Baboseira vindo de velhos homens e suas viagens pelo mundo das fantasias. A verdadeira arte do ataque era a composição do peso. Se fosse pesada demais, nenhuma pessoa o empunharia direito e nenhum escudo seria quebrado.
— Símbolo de Leveza — Orion decidiu, ajeitando a runa da arma. — Se eu alterar uma pequena parte da organização, posso deixar ainda mais leve, mas Wallace vai reclamar. Se eu deixar adaptável, ele vai achar que estou subestimando ele. Mais fácil criar um segundo plano para a arma, mas… — coçou o queixo —, vai demorar muito.
O segundo plano em magia passivas deveria ser feito com cautela. Orion tinha várias em mentes que leu no livro de ‘Criações de Passivas e Ativas’, um volume tão antigo que ninguém teria coragem de abrir.
Era tão difícil criar uma magia nova que os Escolásticos estudavam formas de aprimorar as que já eram conhecidas.
Por isso, planos secundários e terciários nunca eram possibilidades para essas pessoas.
Covardes sem um pingo de vontade, Orion os achava assim.
— Vou deixar Leveza, Rigidez e Impulso. O espaço me deixa conduzir até duas vezes cada símbolo. — Posicionou os três em lugares que achou adequado no Quadro Arcano e o fechou vagarosamente para que não oscilasse muito.
A mana foi bem simétrica e não quebrou. O machado ganhou uma coloração mais acinzentada e Orion o segurou com uma mão, puxando pra cima. Incrementar mana nele o deixava mais leve, e brandi-lo tinha uma carga adicional, o deixando ainda mais afiado.
O Símbolo Impulso tinha essa finalidade.
— O que está fazendo? — Eliza perguntou o olhando de lado. Olhos bem abertos, sem dormência ou sono. — Essa arma é daquele Cavaleiro.
— É dele, sim. Estou alterando runas para deixar mais leve. — Por ser grande, a lâmina tinha quase o tamanho de um antebraço. — Vou dar para um amigo meu.
— Não é crime um Baker fazer magia?
— Crime é matar uma pessoa inocente. Se ninguém souber que eu sou um Baker, nunca vão me acusar de nada.
— E por que colocou esse nome ao entrar na corrida?
— Porque é um nome bem comum no continente. Sobrenomes nobres são conhecidos.
Eliza riu de lado, assegurando a bochecha na mão, ainda deitada.
— Desde que eu te conheci, você me deu a impressão que todas as pessoas são menos inteligentes que você. Pensa assim mesmo?
— Inteligência é bem diferente quando se para pra analisar. — Orion guardou as armas na sacola, encarando o fogo. — Se você julgar a habilidade do peixe por ele não subir em uma árvore, ele sempre será burro.
— Se eu for julgar você por conhecer magia, o que seria?
— Eu seria inteligente.
— E não tem um núcleo mágico.
Orion não respondeu.
— Ou achou uma maneira de conjurar magia e não quer falar — completou Eliza. — Qual delas é verdade?

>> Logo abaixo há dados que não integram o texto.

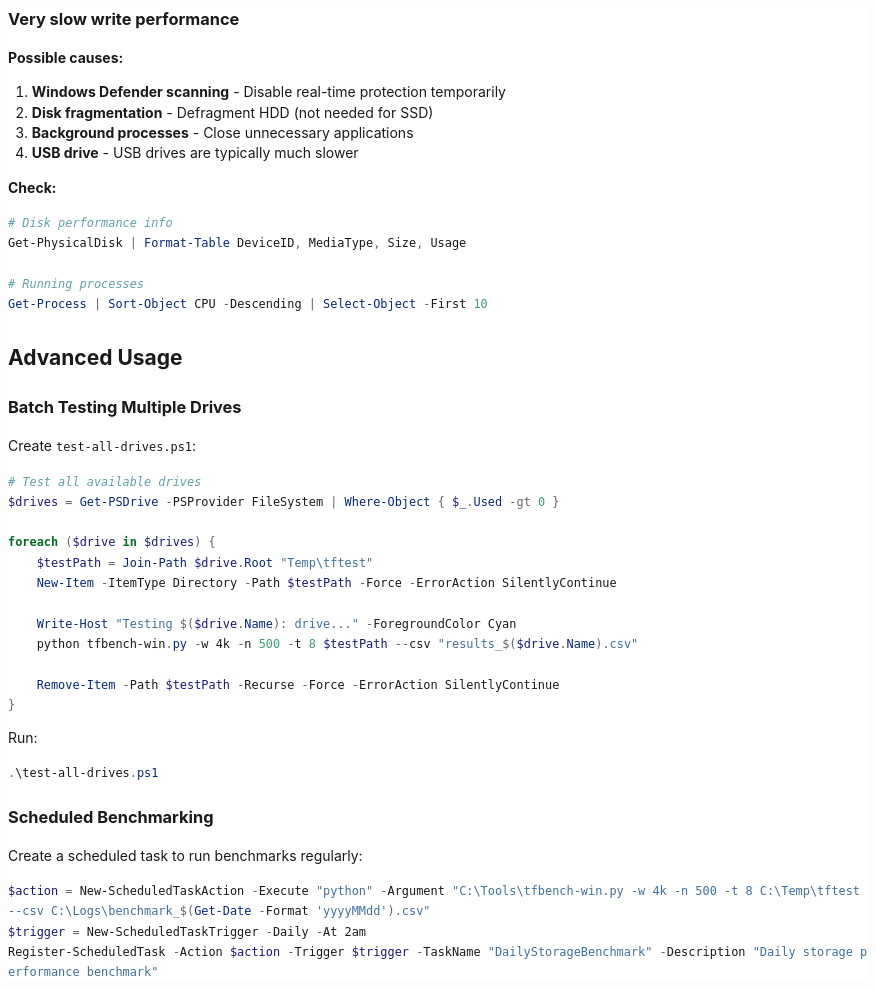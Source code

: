 ### Very slow write performance

**Possible causes:**
1. **Windows Defender scanning** - Disable real-time protection temporarily
2. **Disk fragmentation** - Defragment HDD (not needed for SSD)
3. **Background processes** - Close unnecessary applications
4. **USB drive** - USB drives are typically much slower

**Check:**
```powershell
# Disk performance info
Get-PhysicalDisk | Format-Table DeviceID, MediaType, Size, Usage

# Running processes
Get-Process | Sort-Object CPU -Descending | Select-Object -First 10
```

## Advanced Usage

### Batch Testing Multiple Drives

Create `test-all-drives.ps1`:

```powershell
# Test all available drives
$drives = Get-PSDrive -PSProvider FileSystem | Where-Object { $_.Used -gt 0 }

foreach ($drive in $drives) {
    $testPath = Join-Path $drive.Root "Temp\tftest"
    New-Item -ItemType Directory -Path $testPath -Force -ErrorAction SilentlyContinue

    Write-Host "Testing $($drive.Name): drive..." -ForegroundColor Cyan
    python tfbench-win.py -w 4k -n 500 -t 8 $testPath --csv "results_$($drive.Name).csv"

    Remove-Item -Path $testPath -Recurse -Force -ErrorAction SilentlyContinue
}
```

Run:
```powershell
.\test-all-drives.ps1
```

### Scheduled Benchmarking

Create a scheduled task to run benchmarks regularly:

```powershell
$action = New-ScheduledTaskAction -Execute "python" -Argument "C:\Tools\tfbench-win.py -w 4k -n 500 -t 8 C:\Temp\tftest --csv C:\Logs\benchmark_$(Get-Date -Format 'yyyyMMdd').csv"
$trigger = New-ScheduledTaskTrigger -Daily -At 2am
Register-ScheduledTask -Action $action -Trigger $trigger -TaskName "DailyStorageBenchmark" -Description "Daily storage performance benchmark"
```
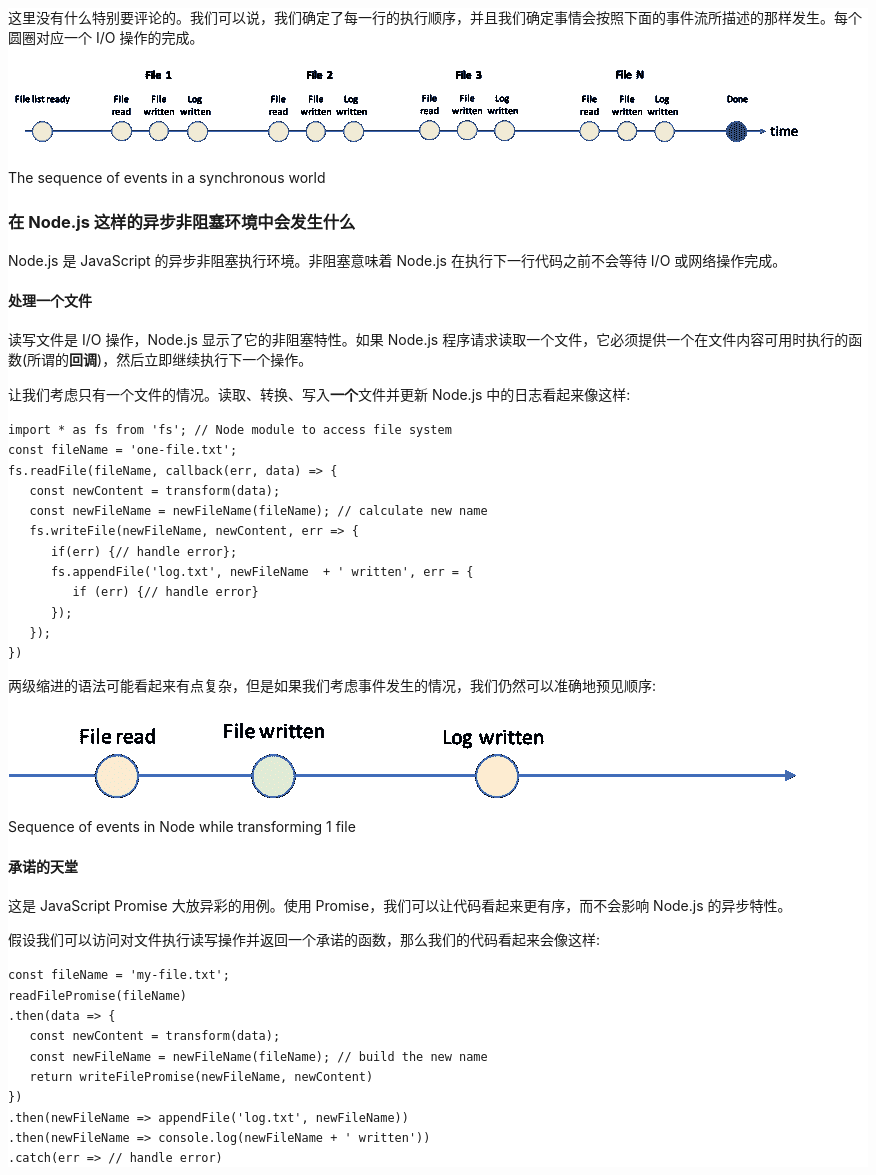 这里没有什么特别要评论的。我们可以说，我们确定了每一行的执行顺序，并且我们确定事情会按照下面的事件流所描述的那样发生。每个圆圈对应一个 I/O 操作的完成。

![VkuJvfZCN7Ps5vLDx4OvCxcU1pfo3MsHYkGc](img/7a0116d736cf2687f7578de03eed1aa6.png)

The sequence of events in a synchronous world

### 在 Node.js 这样的异步非阻塞环境中会发生什么

Node.js 是 JavaScript 的异步非阻塞执行环境。非阻塞意味着 Node.js 在执行下一行代码之前不会等待 I/O 或网络操作完成。

#### **处理一个文件**

读写文件是 I/O 操作，Node.js 显示了它的非阻塞特性。如果 Node.js 程序请求读取一个文件，它必须提供一个在文件内容可用时执行的函数(所谓的**回调**)，然后立即继续执行下一个操作。

让我们考虑只有一个文件的情况。读取、转换、写入**一个**文件并更新 Node.js 中的日志看起来像这样:

```
import * as fs from 'fs'; // Node module to access file system
const fileName = 'one-file.txt';
fs.readFile(fileName, callback(err, data) => {
   const newContent = transform(data);
   const newFileName = newFileName(fileName); // calculate new name
   fs.writeFile(newFileName, newContent, err => {
      if(err) {// handle error};
      fs.appendFile('log.txt', newFileName  + ' written', err = {
         if (err) {// handle error}
      });
   });
})
```

两级缩进的语法可能看起来有点复杂，但是如果我们考虑事件发生的情况，我们仍然可以准确地预见顺序:

![CZESn-CUe78yiDYRe0a79MZH81ZZuAu7mBrJ](img/ee3452f23ea939514d06cfdd45eb562e.png)

Sequence of events in Node while transforming 1 file

#### **承诺的天堂**

这是 JavaScript Promise 大放异彩的用例。使用 Promise，我们可以让代码看起来更有序，而不会影响 Node.js 的异步特性。

假设我们可以访问对文件执行读写操作并返回一个承诺的函数，那么我们的代码看起来会像这样:

```
const fileName = 'my-file.txt';
readFilePromise(fileName)
.then(data => {
   const newContent = transform(data);
   const newFileName = newFileName(fileName); // build the new name
   return writeFilePromise(newFileName, newContent)
})
.then(newFileName => appendFile('log.txt', newFileName))
.then(newFileName => console.log(newFileName + ' written'))
.catch(err => // handle error)
```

— Green Shay me deu a primeira oportunidade do que era sentir a magia no meu corpo. — Bem calmo, olhou para as suas palmas, calejadas por ter treinado tanto tempo nas Caldeiras. — A vida te dá benção e maldições, você só precisa entender qual é qual.
Quando Eliza não respondeu, Orion a fitou. Havia dormido segurando o próprio rosto.
— Ainda temos tempo. — Se jogou para trás, encarando o céu escuro e com poucas nuvens.